Production cost calculations differ greatly between offshore and onshore operations. Bids for onshore tracts, therefore, might better approximate potential bids for 1002 Area tracts. But data from recent sales do not indicate onshore bids would be substantially higher. For parcels offered in four sales from 2013 to 2016 in the National Petroleum Reserve-Alaska, the Bureau of Land Management (BLM) received about $24.25 per acre. In a 2016 sale for tracts in the wider North Slope area, the state of Alaska generated only $28.17 per acre.
Nothing from these historical sales suggests the federal government could receive bonus bids of $3,100 or $2,700 per acre – what the CBO has previously assumed for leases in ANWR.
Revenue Estimates for ANWR Leasing under Reasonable Scenarios
Under the most generous auction scenarios, it’s hard to make the CBO’s math work. In more probable scenarios, under reasonable assumptions, the federal government would generate significantly less revenue from arctic drilling than the CBO predicts. As noted above, there’s no reason to believe that all 1.57 million acres of the 1002 Area would be offered for oil and gas development. Even if they were, only a fraction of available parcels are likely to garner a bid. Of all tracts offered in the sales mentioned above, only 7.3 percent, comprising just 9.2 percent of all available acres, received bids.
In the highly unlikely event that every acre of ANWR’s Coastal Plain was opened up to leasing, oil and gas companies bid on parcels containing 25 percent of those acres, and the bids are made at the 2008 Chukchi sale average adjusted for inflation, only $422 million would be generated.
Only half – $211 million – would flow to federal coffers, and taxpayers would receive less than one-tenth of what the CBO predicted in 2005 and 2012.
As noted above, the most recent legislation directs the DOI to offer 800,000 acres in two oil and gas lease sales in the 1002 Area within seven years of the measure’s enactment. If that were to happen, and we assume 25 percent of the acreage is bid on at an average of $1,076 per acre, we can project that the legislation would generate a mere $107.6 million for federal taxpayers over 10 years.

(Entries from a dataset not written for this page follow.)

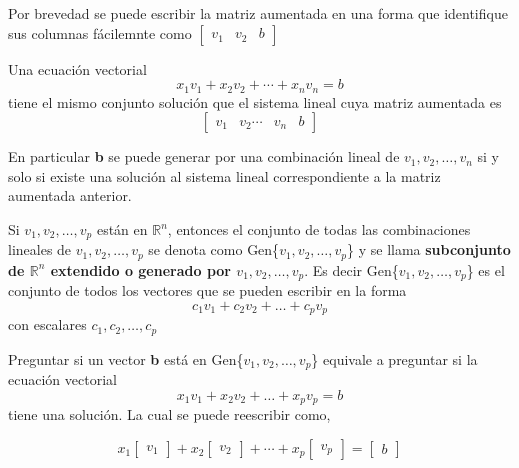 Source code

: \documentclass{article}
\begin{document}
Por brevedad se puede escribir la matriz aumentada en una forma que identifique sus columnas fácilemnte como $\begin{bmatrix} \textbf{$v_1$} & \textbf{$v_2$} & b \end{bmatrix}$

\begin{tcolorbox}[colback=green!20!white,colframe=green!80!black,title=Ecuación Vectorial y Sistema lineal]
    Una ecuación vectorial $$x_1\textbf{$v_1$} + x_2\textbf{$v_2$} + \dotsb + x_n\textbf{$v_n$} = \textbf{$b$}$$ tiene el mismo conjunto solución que el sistema lineal cuya matriz aumentada es $$\begin{bmatrix} \textbf{$v_1$} & \textbf{$v_2$} \dotsb & \textbf{$v_n$} & b \end{bmatrix}$$

    En particular \textbf{b} se puede generar por una combinación lineal de $v_1, v_2,\dots, v_n$ si y solo si existe una solución al sistema lineal correspondiente a la matriz aumentada anterior.
\end{tcolorbox}

\begin{tcolorbox}[colback=blue!10!white,colframe=blue!60!black,title=Conjunto de Combinaciones Lineales]
    Si $v_1,v_2,\dots, v_p$ están en $\mathbb{R}^n$, entonces el conjunto de todas las combinaciones lineales de $v_1,v_2,\dots, v_p$ se denota como Gen\{$v_1,v_2,\dots, v_p$\} y se llama \textbf{subconjunto de $\mathbb{R}^n$ extendido o generado por $v_1,v_2,\dots, v_p$}. Es decir Gen\{$v_1,v_2,\dots, v_p$\} es el conjunto de todos los vectores que se pueden escribir en la forma $$c_1v_1 + c_2v_2 + \dots + c_pv_p$$
    con escalares $c_1,c_2,\dots, c_p$
\end{tcolorbox}

Preguntar si un vector \textbf{b} está en Gen\{$v_1,v_2,\dots, v_p$\} equivale a preguntar si la ecuación vectorial $$x_1v_1 + x_2v_2 + \dots + x_pv_p = b$$ tiene una solución. La cual se puede reescribir como, 

\begin{equation*}
    x_1 \begin{bmatrix} v_1 \end{bmatrix} 
    +x_2 \begin{bmatrix} v_2 \end{bmatrix}
    + \dotsb + x_p \begin{bmatrix} v_p \end{bmatrix}
    = \begin{bmatrix} b \end{bmatrix}
\end{equation*}
\end{document}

Once again, that’s less than one-tenth of what the CBO predicts.
How Bad Math Becomes Bad for Taxpayers
If Congress passes legislation authorizing oil and gas leasing in the Coastal Plain of the Arctic National Wildlife Refuge, resulting lease sales will not generate the needed revenue for federal taxpayers. This is another budget gimmick that is only going to drive up the federal debt. If Congress needs to find more revenue from energy development on federal lands or waters, there are a lot of options that would produce $1 billion, and do it more quickly than counting on new and speculative development.
 115th Congress. H.Con.Res.71 §2001(b) and §2002(b)
 Without this provision, 90 percent of revenues would be directed to the state, as is the case for other oil and gas production on federal land in Alaska. See CRS Report RL31115: “Legal Issues Related to Proposed Drilling for Oil and Gas in the Arctic National Wildlife Refuge (ANWR)” – https://www.everycrsreport.com/files/20050504_RL31115_89eee2f092203e6284eeabfcb9816f43897103ab.pdf
 109th Congress. H.Con.Res.95 §201(a)2(F) and §202(a)(4) – https://www.congress.gov/bill/109th-congress/house-concurrent-resolution/95
 The two proposals differed on how this would be achieved and the recommendations by the House Committee on Resources included additional provisions that, among other things, would have opened up leasing in some federal waters.
 The CBO projected that very little revenue would be generated from production royalties in the 10-year window, due to the long lead time necessary to begin production in the Arctic. That differs from its 2012 and 2017 estimates, where the CBO projected no royalty revenue at all would be generated in the 10-year window.